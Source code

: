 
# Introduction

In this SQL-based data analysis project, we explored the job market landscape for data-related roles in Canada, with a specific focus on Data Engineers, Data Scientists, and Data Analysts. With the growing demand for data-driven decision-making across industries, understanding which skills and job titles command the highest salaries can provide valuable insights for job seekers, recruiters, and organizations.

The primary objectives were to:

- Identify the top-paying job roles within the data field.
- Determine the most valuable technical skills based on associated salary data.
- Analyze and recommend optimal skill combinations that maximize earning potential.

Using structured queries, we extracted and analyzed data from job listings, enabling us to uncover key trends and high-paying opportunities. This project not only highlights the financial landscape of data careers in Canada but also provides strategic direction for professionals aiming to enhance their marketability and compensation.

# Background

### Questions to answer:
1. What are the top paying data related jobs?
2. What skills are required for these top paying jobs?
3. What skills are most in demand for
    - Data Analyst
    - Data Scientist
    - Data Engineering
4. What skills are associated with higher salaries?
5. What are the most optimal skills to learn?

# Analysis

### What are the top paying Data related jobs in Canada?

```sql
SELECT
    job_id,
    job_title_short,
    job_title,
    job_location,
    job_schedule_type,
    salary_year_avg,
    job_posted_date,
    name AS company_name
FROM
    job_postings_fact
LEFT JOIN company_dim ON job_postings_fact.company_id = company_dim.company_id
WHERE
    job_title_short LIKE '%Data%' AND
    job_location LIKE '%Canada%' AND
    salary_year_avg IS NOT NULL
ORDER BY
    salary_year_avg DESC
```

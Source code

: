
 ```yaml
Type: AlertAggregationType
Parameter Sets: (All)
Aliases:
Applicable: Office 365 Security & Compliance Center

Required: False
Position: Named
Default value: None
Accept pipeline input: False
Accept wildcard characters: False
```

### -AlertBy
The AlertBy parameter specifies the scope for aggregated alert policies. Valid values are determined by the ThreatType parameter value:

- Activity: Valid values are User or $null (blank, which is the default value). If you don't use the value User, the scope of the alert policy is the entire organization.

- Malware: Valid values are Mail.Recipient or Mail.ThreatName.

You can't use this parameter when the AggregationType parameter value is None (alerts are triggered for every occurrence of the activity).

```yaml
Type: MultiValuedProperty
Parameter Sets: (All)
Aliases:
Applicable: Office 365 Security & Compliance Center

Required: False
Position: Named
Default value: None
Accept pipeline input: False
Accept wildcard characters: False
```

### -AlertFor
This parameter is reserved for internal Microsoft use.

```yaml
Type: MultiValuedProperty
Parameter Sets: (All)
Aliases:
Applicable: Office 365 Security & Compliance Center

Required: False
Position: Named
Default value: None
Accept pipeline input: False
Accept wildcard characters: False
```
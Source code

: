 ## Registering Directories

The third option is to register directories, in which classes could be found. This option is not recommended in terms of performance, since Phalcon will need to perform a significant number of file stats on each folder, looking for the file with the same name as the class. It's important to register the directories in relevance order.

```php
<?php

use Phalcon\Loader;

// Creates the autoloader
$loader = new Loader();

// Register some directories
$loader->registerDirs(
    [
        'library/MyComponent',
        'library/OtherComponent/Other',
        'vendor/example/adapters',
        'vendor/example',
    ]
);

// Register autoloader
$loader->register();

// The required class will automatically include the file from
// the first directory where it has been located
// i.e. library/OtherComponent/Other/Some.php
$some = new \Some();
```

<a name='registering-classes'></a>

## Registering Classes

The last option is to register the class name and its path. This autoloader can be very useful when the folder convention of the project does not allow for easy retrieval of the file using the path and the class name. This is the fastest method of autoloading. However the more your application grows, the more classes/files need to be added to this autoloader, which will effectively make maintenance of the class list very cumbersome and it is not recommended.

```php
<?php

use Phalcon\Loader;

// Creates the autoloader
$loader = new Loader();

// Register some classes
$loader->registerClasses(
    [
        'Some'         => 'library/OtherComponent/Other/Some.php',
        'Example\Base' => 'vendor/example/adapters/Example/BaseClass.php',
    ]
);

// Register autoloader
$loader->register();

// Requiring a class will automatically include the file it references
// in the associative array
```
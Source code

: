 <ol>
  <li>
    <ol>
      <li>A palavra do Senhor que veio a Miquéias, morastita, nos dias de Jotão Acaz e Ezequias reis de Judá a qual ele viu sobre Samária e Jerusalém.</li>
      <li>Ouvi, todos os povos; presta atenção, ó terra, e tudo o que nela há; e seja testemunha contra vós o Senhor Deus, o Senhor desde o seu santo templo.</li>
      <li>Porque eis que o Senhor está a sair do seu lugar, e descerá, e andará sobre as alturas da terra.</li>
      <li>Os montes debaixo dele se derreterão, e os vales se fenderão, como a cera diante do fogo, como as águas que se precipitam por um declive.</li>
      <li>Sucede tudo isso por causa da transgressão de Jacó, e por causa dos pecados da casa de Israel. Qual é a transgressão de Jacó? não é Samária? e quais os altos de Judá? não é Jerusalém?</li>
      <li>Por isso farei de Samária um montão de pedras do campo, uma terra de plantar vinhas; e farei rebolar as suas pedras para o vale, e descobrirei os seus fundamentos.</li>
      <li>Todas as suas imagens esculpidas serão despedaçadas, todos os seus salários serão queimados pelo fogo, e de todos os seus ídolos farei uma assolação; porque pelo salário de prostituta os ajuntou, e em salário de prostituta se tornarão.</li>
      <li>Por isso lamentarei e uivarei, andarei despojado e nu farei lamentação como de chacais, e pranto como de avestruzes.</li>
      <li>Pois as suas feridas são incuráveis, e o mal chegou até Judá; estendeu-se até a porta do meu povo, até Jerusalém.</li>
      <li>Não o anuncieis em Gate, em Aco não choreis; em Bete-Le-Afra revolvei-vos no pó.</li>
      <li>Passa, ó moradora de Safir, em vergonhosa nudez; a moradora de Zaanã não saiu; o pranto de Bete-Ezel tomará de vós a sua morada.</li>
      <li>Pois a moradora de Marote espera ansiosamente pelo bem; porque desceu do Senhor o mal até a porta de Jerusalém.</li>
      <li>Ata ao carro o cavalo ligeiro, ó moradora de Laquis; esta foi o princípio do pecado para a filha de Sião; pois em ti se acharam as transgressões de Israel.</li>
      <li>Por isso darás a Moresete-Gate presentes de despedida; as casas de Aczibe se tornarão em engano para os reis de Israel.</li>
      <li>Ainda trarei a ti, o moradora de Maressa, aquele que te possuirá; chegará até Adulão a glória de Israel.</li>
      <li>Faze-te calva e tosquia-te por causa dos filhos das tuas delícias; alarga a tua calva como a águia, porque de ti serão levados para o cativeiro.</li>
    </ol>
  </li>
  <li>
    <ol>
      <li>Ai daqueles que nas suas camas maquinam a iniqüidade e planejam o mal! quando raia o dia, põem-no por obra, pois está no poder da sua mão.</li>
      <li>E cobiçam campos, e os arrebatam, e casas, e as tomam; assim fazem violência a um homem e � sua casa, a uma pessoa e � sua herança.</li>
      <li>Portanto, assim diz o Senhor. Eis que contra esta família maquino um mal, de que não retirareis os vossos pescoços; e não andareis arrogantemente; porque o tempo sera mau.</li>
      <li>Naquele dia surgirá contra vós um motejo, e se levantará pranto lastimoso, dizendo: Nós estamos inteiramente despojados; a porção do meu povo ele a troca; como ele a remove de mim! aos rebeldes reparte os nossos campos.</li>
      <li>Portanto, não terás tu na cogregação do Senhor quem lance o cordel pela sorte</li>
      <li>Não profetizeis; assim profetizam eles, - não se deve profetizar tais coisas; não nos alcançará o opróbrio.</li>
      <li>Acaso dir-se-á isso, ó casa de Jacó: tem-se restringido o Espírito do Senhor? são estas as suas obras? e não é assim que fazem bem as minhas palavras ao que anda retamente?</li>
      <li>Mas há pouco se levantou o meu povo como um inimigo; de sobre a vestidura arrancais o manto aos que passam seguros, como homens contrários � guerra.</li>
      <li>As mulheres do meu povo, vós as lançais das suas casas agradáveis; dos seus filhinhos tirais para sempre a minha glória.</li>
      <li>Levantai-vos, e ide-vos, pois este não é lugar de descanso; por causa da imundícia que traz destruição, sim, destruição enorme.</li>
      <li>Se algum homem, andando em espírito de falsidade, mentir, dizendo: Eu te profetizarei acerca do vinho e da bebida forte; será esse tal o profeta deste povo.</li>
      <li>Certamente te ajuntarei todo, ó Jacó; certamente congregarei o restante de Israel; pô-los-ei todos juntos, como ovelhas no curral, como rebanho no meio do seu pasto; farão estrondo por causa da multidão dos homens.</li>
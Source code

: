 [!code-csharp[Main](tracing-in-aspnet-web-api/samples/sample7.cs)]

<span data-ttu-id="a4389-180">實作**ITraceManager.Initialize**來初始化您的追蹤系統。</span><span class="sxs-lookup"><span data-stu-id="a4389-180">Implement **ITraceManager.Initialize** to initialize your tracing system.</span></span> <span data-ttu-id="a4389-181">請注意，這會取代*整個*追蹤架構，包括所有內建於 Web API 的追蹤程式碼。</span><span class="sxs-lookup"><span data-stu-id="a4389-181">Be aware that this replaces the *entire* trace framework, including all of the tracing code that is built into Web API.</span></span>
=-=-=-=-=
### [WORK TASK]
Print exactly the lines above, between the one holding "<a name='registering-classes'></a>" and the one holding "## Registering Classes", inclusive, and nothing besides.

### [THE ANSWER]
<a name='registering-classes'></a>

## Registering Classes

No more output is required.